* _Task data_
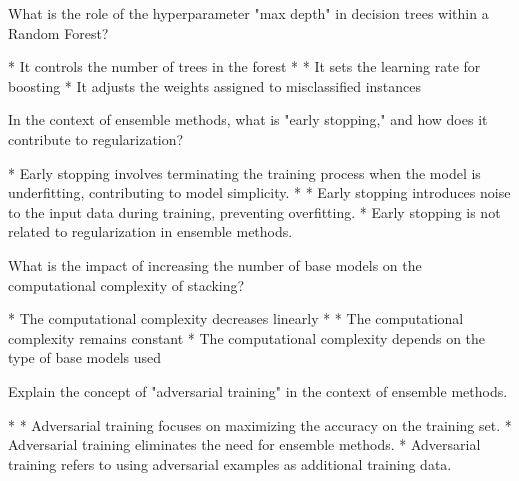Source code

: \documentclass[10pt]{extarticle}
\begin{document}
\begin{exercise}
    What is the role of the hyperparameter "max depth" in decision trees within a Random Forest?
    \begin{choice}
        * It controls the number of trees in the forest
        * 
        * It sets the learning rate for boosting
        * It adjusts the weights assigned to misclassified instances
    \end{choice}
\end{exercise}
\begin{solution}
\end{solution}

\begin{exercise}
    In the context of ensemble methods, what is "early stopping," and how does it contribute to regularization?
    \begin{choice}
        * Early stopping involves terminating the training process when the model is underfitting, contributing to model simplicity.
        * 
        * Early stopping introduces noise to the input data during training, preventing overfitting.
        * Early stopping is not related to regularization in ensemble methods.
    \end{choice}
\end{exercise}
\begin{solution}
\end{solution}

\begin{exercise}
    What is the impact of increasing the number of base models on the computational complexity of stacking?
    \begin{choice}
        * The computational complexity decreases linearly
        * 
        * The computational complexity remains constant
        * The computational complexity depends on the type of base models used
    \end{choice}
\end{exercise}
\begin{solution}
\end{solution}

\begin{exercise}
    Explain the concept of "adversarial training" in the context of ensemble methods.
    \begin{choice}
        * 
        * Adversarial training focuses on maximizing the accuracy on the training set.
        * Adversarial training eliminates the need for ensemble methods.
        * Adversarial training refers to using adversarial examples as additional training data.
    \end{choice}
\end{exercise}
\begin{solution}
\end{solution}
\end{document}
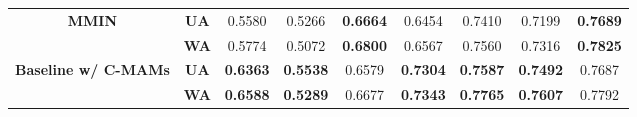 \begin{table}[htb!]
\begin{tabular}{c|c|ccccccc}
\multirow{2}{*}{\textbf{MMIN}}               & \textbf{UA}                      & 0.5580          & 0.5266          & \textbf{0.6664} & 0.6454          & 0.7410          & 0.7199          & \textbf{0.7689} \\
                                             & \textbf{WA}                      & 0.5774          & 0.5072          & \textbf{0.6800} & 0.6567          & 0.7560          & 0.7316          & \textbf{0.7825} \\
\multirow{2}{*}{\textbf{Baseline w/ C-MAMs}} & \textbf{UA}                      & \textbf{0.6363} & \textbf{0.5538} & 0.6579          & \textbf{0.7304} & \textbf{0.7587} & \textbf{0.7492} & 0.7687          \\
                                             & \textbf{WA}                      & \textbf{0.6588} & \textbf{0.5289} & 0.6677          & \textbf{0.7343} & \textbf{0.7765} & \textbf{0.7607} & 0.7792          \\ \hline
\end{tabular}%
\end{table}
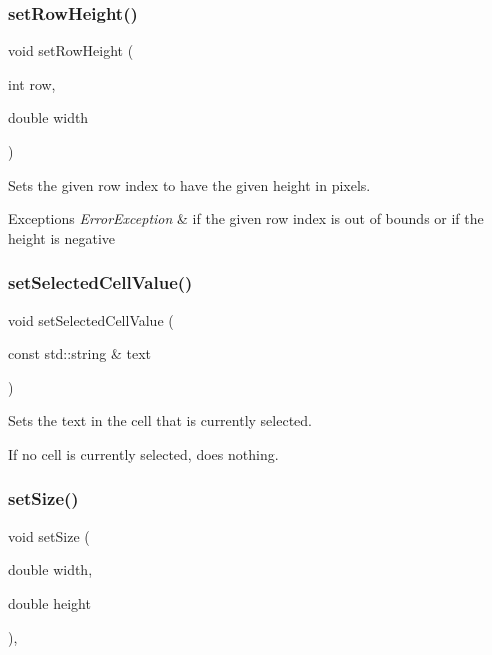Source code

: \subsubsection{\texorpdfstring{set\+Row\+Height()}{setRowHeight()}}
{\footnotesize\ttfamily void set\+Row\+Height (\begin{DoxyParamCaption}\item[{int}]{row,  }\item[{double}]{width }\end{DoxyParamCaption})\hspace{0.3cm}{\ttfamily [virtual]}}



Sets the given row index to have the given height in pixels. 


\begin{DoxyExceptions}{Exceptions}
{\em Error\+Exception} & if the given row index is out of bounds or if the height is negative \\
\hline
\end{DoxyExceptions}
\mbox{\label{classsgl_1_1GTable_a3120b24ea5aaa17d8a7192742c00bcfb}} 
\subsubsection{\texorpdfstring{set\+Selected\+Cell\+Value()}{setSelectedCellValue()}}
{\footnotesize\ttfamily void set\+Selected\+Cell\+Value (\begin{DoxyParamCaption}\item[{const std\+::string \&}]{text }\end{DoxyParamCaption})\hspace{0.3cm}{\ttfamily [virtual]}}



Sets the text in the cell that is currently selected. 

If no cell is currently selected, does nothing. \mbox{\label{classsgl_1_1GInteractor_aca25d49481f9bf5fc8f7df4c086c4ce7}} 
\subsubsection{\texorpdfstring{set\+Size()}{setSize()}\hspace{0.1cm}{\footnotesize\ttfamily [1/2]}}
{\footnotesize\ttfamily void set\+Size (\begin{DoxyParamCaption}\item[{double}]{width,  }\item[{double}]{height }\end{DoxyParamCaption})\hspace{0.3cm}{\ttfamily [virtual]}, {\ttfamily [inherited]}}



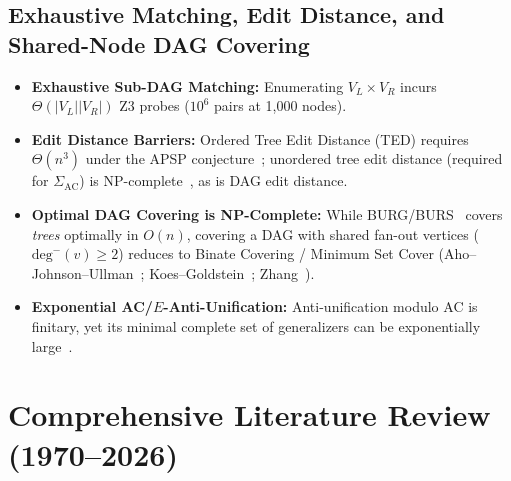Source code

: \documentclass[11pt,a4paper]{article}
\begin{document}
\subsection{Exhaustive Matching, Edit Distance, and Shared-Node DAG Covering}
\begin{itemize}
  \item \textbf{Exhaustive Sub-DAG Matching:} Enumerating $V_L \times V_R$ incurs $\Theta(|V_L||V_R|)$ Z3 probes ($10^6$ pairs at 1,000 nodes).
  \item \textbf{Edit Distance Barriers:} Ordered Tree Edit Distance (TED) requires $\Theta(n^3)$ under the APSP conjecture~\cite{bringmann2020}; unordered tree edit distance (required for $\Sigma_{\text{AC}}$) is NP-complete~\cite{zhang1992}, as is DAG edit distance.
  \item \textbf{Optimal DAG Covering is NP-Complete:} While BURG/BURS~\cite{fraser1992,proebsting1995} covers \emph{trees} optimally in $O(n)$, covering a DAG with shared fan-out vertices ($\mathrm{deg}^-(v) \ge 2$) reduces to Binate Covering / Minimum Set Cover (Aho--Johnson--Ullman~\cite{aho1977}; Koes--Goldstein~\cite{koes2008}; Zhang~\cite{zhang2023extract}).
  \item \textbf{Exponential AC/$E$-Anti-Unification:} Anti-unification modulo AC is finitary, yet its minimal complete set of generalizers can be exponentially large~\cite{alpuente2014,cerna2023}.
\end{itemize}

\section{Comprehensive Literature Review (1970--2026)}
\label{sec:lit}
\end{document}
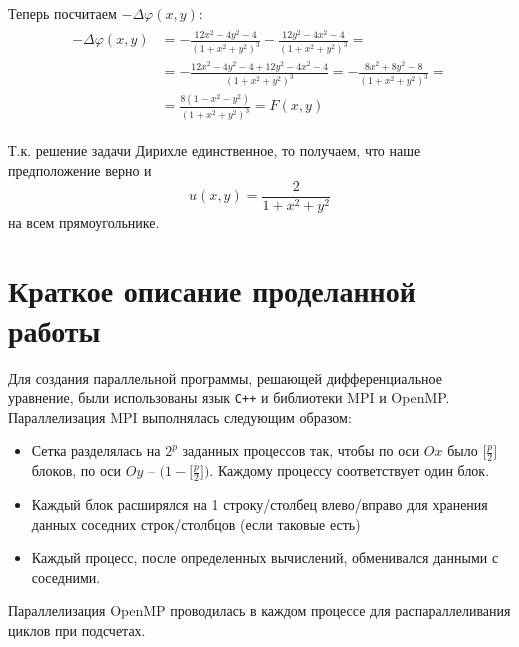 \documentclass[12pt, a4paper]{article}
\begin{document}
        Теперь посчитаем $-\Delta \varphi(x, y)$:
        \begin{gather*}
        \begin{aligned}
            -\Delta \varphi(x, y) &= -\frac{12x^2 - 4y^2 - 4}{(1 + x^2 + y^2)^3} - \frac{12y^2 - 4x^2 - 4}{(1 + x^2 + y^2)^3} = \\
            &= -\frac{12x^2 - 4y^2 - 4 + 12y^2 - 4x^2 - 4}{(1 + x^2 + y^2)^3} = -\frac{8x^2 + 8y^2 - 8}{(1 + x^2 + y^2)^3} = \\
            &= \frac{8(1 - x^2 - y^2)}{(1 + x^2 + y^2)^3} = F(x, y)
        \end{aligned}
        \end{gather*}

        Т.к. решение задачи Дирихле единственное, то получаем, что наше предположение верно и $$u(x, y) = \frac{2}{1 + x^2 + y^2}$$ на всем прямоугольнике.

    \section{Краткое описание проделанной работы}
        Для создания параллельной программы, решающей дифференциальное уравнение, были использованы язык \verb|C++| и библиотеки MPI и OpenMP. Параллелизация MPI выполнялась следующим образом:
        \begin{itemize}[leftmargin=1.5cm]
            \item Сетка разделялась на $2^p$ заданных процессов так, чтобы по оси $Ox$ было $\big[\frac{p}{2}\big]$ блоков, по оси $Oy$ -- $\big(1 - \big[\frac{p}{2}\big]\big)$. Каждому процессу соответствует один блок.
            \item Каждый блок расширялся на 1 строку/столбец влево/вправо для хранения данных соседних строк/столбцов (если таковые есть)
            \item Каждый процесс, после определенных вычислений, обменивался данными с соседними.
        \end{itemize}

        Параллелизация OpenMP проводилась в каждом процессе для распараллеливания циклов при подсчетах.
\end{document}
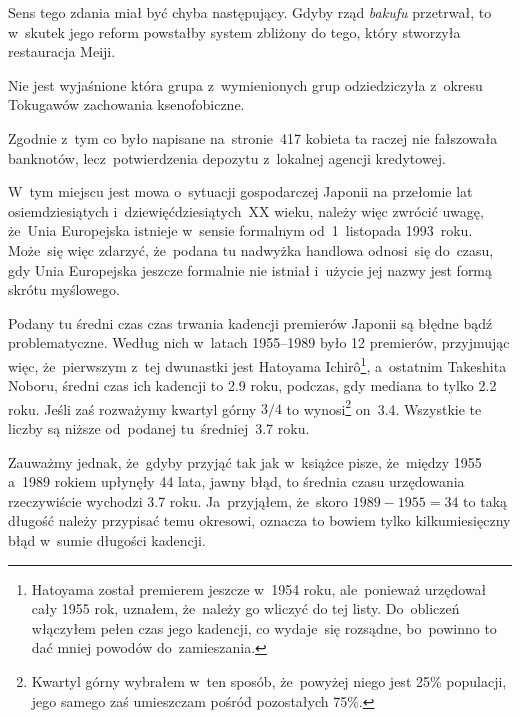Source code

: \documentclass[a4paper,11pt]{article}
\numberwithin{equation}{section}
\begin{document}
\noindent
{} Sens tego zdania miał być chyba następujący. Gdyby rząd
\textit{bakufu} przetrwał, to w~skutek jego reform powstałby system
zbliżony do tego, który stworzyła restauracja Meiji.

\VerSpaceFour





\noindent
{} Nie jest wyjaśnione która grupa z~wymienionych
grup odziedziczyła z~okresu Tokugawów zachowania ksenofobiczne.

\VerSpaceFour





\noindent
{} Zgodnie z~tym co było napisane na~stronie~417
kobieta ta raczej nie fałszowała banknotów, lecz~potwierdzenia depozytu
z~lokalnej agencji kredytowej.

\VerSpaceFour





\noindent
{} W~tym miejscu jest mowa o~sytuacji gospodarczej
Japonii na przełomie lat osiemdziesiątych i~dziewięćdziesiątych~XX wieku,
należy
więc zwrócić uwagę, że~Unia Europejska istnieje w~sensie formalnym
od~1~listopada 1993~roku. Może~się więc zdarzyć, że~podana tu nadwyżka
handlowa odnosi~się do~czasu, gdy Unia Europejska jeszcze formalnie nie
istniał i~użycie jej nazwy jest formą skrótu myślowego.

\VerSpaceFour





\noindent
{} Podany tu średni czas czas trwania kadencji premierów Japonii
są błędne bądź problematyczne. Według nich w~latach 1955--1989
było 12 premierów, przyjmując więc, że~pierwszym z~tej dwunastki jest
Hatoyama Ichir\^{o}\footnote{Hatoyama został premierem jeszcze w~1954
  roku, ale~ponieważ urzędował cały 1955 rok, uznałem, że~należy go
  wliczyć do tej listy. Do~obliczeń włączyłem pełen czas jego
  kadencji, co wydaje~się rozsądne, bo~powinno to dać mniej powodów
  do~zamieszania.}, a~ostatnim Takeshita Noboru, średni czas ich
kadencji to 2.9 roku, podczas, gdy mediana to tylko 2.2 roku. Jeśli
zaś rozważymy kwartyl górny $3 / 4$ to wynosi\footnote{Kwartyl górny
  wybrałem w~ten sposób, że~powyżej niego jest 25\% populacji, jego
  samego zaś umieszczam pośród pozostałych 75\%.} on~3.4. Wszystkie te
liczby są niższe od~podanej tu~średniej~3.7 roku.

Zauważmy jednak, że~gdyby przyjąć tak jak w~książce pisze, że~między
1955 a~1989 rokiem upłynęły 44 lata, jawny błąd, to średnia czasu
urzędowania rzeczywiście wychodzi 3.7 roku. Ja~przyjąłem, że~skoro
$1989 - 1955 = 34$ to taką długość należy przypisać temu okresowi,
oznacza to bowiem tylko kilkumiesięczny błąd w~sumie długości
kadencji.
\end{document}
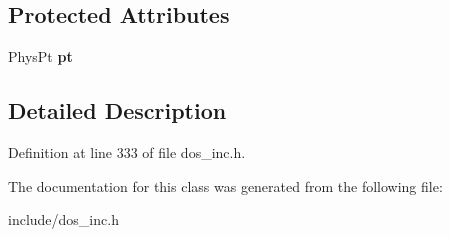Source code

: \subsection*{Protected Attributes}
\begin{DoxyCompactItemize}
\item 
\hypertarget{classMemStruct_acac6123c566805e45fb8ff9e7744d3e2}{Phys\-Pt {\bfseries pt}}\label{classMemStruct_acac6123c566805e45fb8ff9e7744d3e2}

\end{DoxyCompactItemize}


\subsection{Detailed Description}


Definition at line 333 of file dos\-\_\-inc.\-h.



The documentation for this class was generated from the following file\-:\begin{DoxyCompactItemize}
\item 
include/dos\-\_\-inc.\-h\end{DoxyCompactItemize}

* _Work to complete_
Take the entries above and return only the lines from the one with "handlowa odnosi~się do~czasu, gdy" to the one with "premierem jeszcze w~1954", both included, unchanged.

* _Expected output_
handlowa odnosi~się do~czasu, gdy Unia Europejska jeszcze formalnie nie
istniał i~użycie jej nazwy jest formą skrótu myślowego.

\VerSpaceFour





\noindent
{} Podany tu średni czas czas trwania kadencji premierów Japonii
są błędne bądź problematyczne. Według nich w~latach 1955--1989
było 12 premierów, przyjmując więc, że~pierwszym z~tej dwunastki jest
Hatoyama Ichir\^{o}\footnote{Hatoyama został premierem jeszcze w~1954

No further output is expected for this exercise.